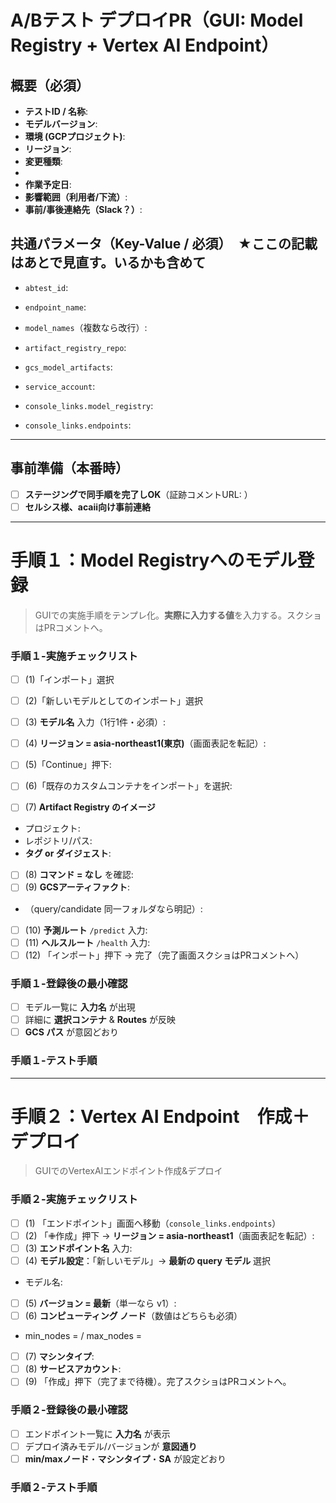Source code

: <!--
このPRは「GCPでのA/Bテスト向けリリース作業」を安全に行うための“関所付き”テンプレートです。
背景：A/Bテストにて資源修正ミスにより誤った資源を本番反映してしまった → デプロイごとにPR必須とし、PRテンプレにて手順・証跡・承認を一元管理する。

 ルール（最低限）
- TODOは必ず全て埋める。"N/A" なら N/A と明記
- 証跡（スクショ/ログ/実施時刻/実施者）は PRコメントに貼付（本文に貼らない）
- 作業者 ≠ レビュアの 2名確認
-->

#  A/Bテスト デプロイPR（GUI: Model Registry + Vertex AI Endpoint）

##  概要（必須）
- **テストID / 名称**: <!-- TODO: 例) ABTEST_00X -->
- **モデルバージョン**: <!-- TODO: 例) tipsv1.8.0 --> 
- **環境 (GCPプロジェクト)**: <!-- TODO: 例) dev-recommend-engine -->
- **リージョン**: <!-- TODO: 例) asia-northeast1 (東京) -->
- **変更種類**: <!-- TODO: Model登録 / Endpoint新規 / モデル差し替え / トラフィック配分変更 など -->
- 
- **作業予定日**: <!-- TODO: 例) 2025-09-14 14:00-15:00 JST -->
- **影響範囲（利用者/下流）**: <!-- TODO -->
- **事前/事後連絡先（Slack？）**: <!-- TODO -->

##  共通パラメータ（Key-Value / 必須）　★ここの記載はあとで見直す。いるかも含めて
- `abtest_id`: <!-- TODO -->
- `endpoint_name`: <!-- TODO: 例) assets_recommend_gen_user_vector_v1_8 -->
- `model_names`（複数なら改行）:<!-- TODO: 例 assets_query_tower_v1_8 assets_candidate_tower_v1_8 -->

- `artifact_registry_repo`: <!-- TODO: 例) asia-northeast1-docker.pkg.dev/dev-recommend-engine/starts-two-tower -->
- `gcs_model_artifacts`: <!-- TODO: 例) gs://model_develop/pipeline/assets/v_1_8_0/DATA/MODEL -->
- `service_account`: <!-- TODO: 例) vertex-infer@<project>.iam.gserviceaccount.com（defaultは不可） -->
- `console_links.model_registry`: <!-- TODO: URL -->
- `console_links.endpoints`: <!-- TODO: URL -->

---

##  事前準備（本番時）
- [ ] **ステージングで同手順を完了しOK**（証跡コメントURL: ） <!-- TODO -->
- [ ] **セルシス様、acaii向け事前連絡**

---

#  手順１：Model Registryへのモデル登録
> GUIでの実施手順をテンプレ化。**実際に入力する値**を入力する。スクショはPRコメントへ。

### 手順１-実施チェックリスト
- [ ] (1)「インポート」選択
- [ ] (2)「新しいモデルとしてのインポート」選択
- [ ] (3) **モデル名** 入力（1行1件・必須）:　<!-- TODO: 例 assets_query_tower_v1_8 assets_candidate_tower_v1_8 -->

- [ ] (4) **リージョン = asia-northeast1(東京)**（画面表記を転記）: <!-- TODO -->
- [ ] (5)「Continue」押下: <!-- TODO -->
- [ ] (6)「既存のカスタムコンテナをインポート」を選択: <!-- TODO -->
- [ ] (7) **Artifact Registry のイメージ**  
- プロジェクト: <!-- TODO -->
- レポジトリ/パス: <!-- TODO -->
- **タグ or ダイジェスト**: <!-- TODO（latestなら理由も） -->
- [ ] (8) **コマンド = なし** を確認: <!-- TODO -->
- [ ] (9) **GCSアーティファクト**: <!-- TODO: パス -->
- （query/candidate 同一フォルダなら明記）: <!-- TODO -->
- [ ] (10) **予測ルート** `/predict` 入力: <!-- TODO -->
- [ ] (11) **ヘルスルート** `/health` 入力: <!-- TODO -->
- [ ] (12) 「インポート」押下 → 完了（完了画面スクショはPRコメントへ）

### 手順１-登録後の最小確認
- [ ] モデル一覧に **入力名** が出現
- [ ] 詳細に **選択コンテナ** & **Routes** が反映
- [ ] **GCS パス** が意図どおり

### 手順１-テスト手順
<!-- TODO テストスクリプトもしくは稼働確認方法があればあとで記載する-->  
<!-- TODO テスト結果はPRコメントに記載する-->  

---

#  手順２：Vertex AI Endpoint　作成＋デプロイ
> GUIでのVertexAIエンドポイント作成&デプロイ

### 手順２-実施チェックリスト
- [ ] (1) 「エンドポイント」画面へ移動（`console_links.endpoints`）  
- [ ] (2) 「✙作成」押下 → **リージョン = asia-northeast1**（画面表記を転記）: <!-- TODO -->
- [ ] (3) **エンドポイント名** 入力: <!-- TODO -->
- [ ] (4) **モデル設定**：「新しいモデル」→ **最新の query モデル** 選択  
- モデル名: <!-- TODO: 例) assets_query_tower_v1_8 -->
- [ ] (5) **バージョン = 最新**（単一なら v1）: <!-- TODO -->
- [ ] (6) **コンピューティング ノード**（数値はどちらも必須）  
- min_nodes = <!-- TODO --> / max_nodes = <!-- TODO -->
- [ ] (7) **マシンタイプ**: <!-- TODO: 例) n1-standard-2 -->
- [ ] (8) **サービスアカウント**: <!-- TODO（default禁止） -->
- [ ] (9) 「作成」押下（完了まで待機）。完了スクショはPRコメントへ。

### 手順２-登録後の最小確認
- [ ] エンドポイント一覧に **入力名** が表示
- [ ] デプロイ済みモデル/バージョンが **意図通り**
- [ ] **min/maxノード**・**マシンタイプ**・**SA** が設定どおり

### 手順２-テスト手順
<!-- TODO テストスクリプトもしくは稼働確認方法があればあとで記載する-->
<!-- TODO テスト結果はPRコメントに記載する-->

#####

Read through the entries above and copy each line that has the string "endpoints" in it.

- `console_links.endpoints`: <!-- TODO: URL -->
- [ ] (1) 「エンドポイント」画面へ移動（`console_links.endpoints`）  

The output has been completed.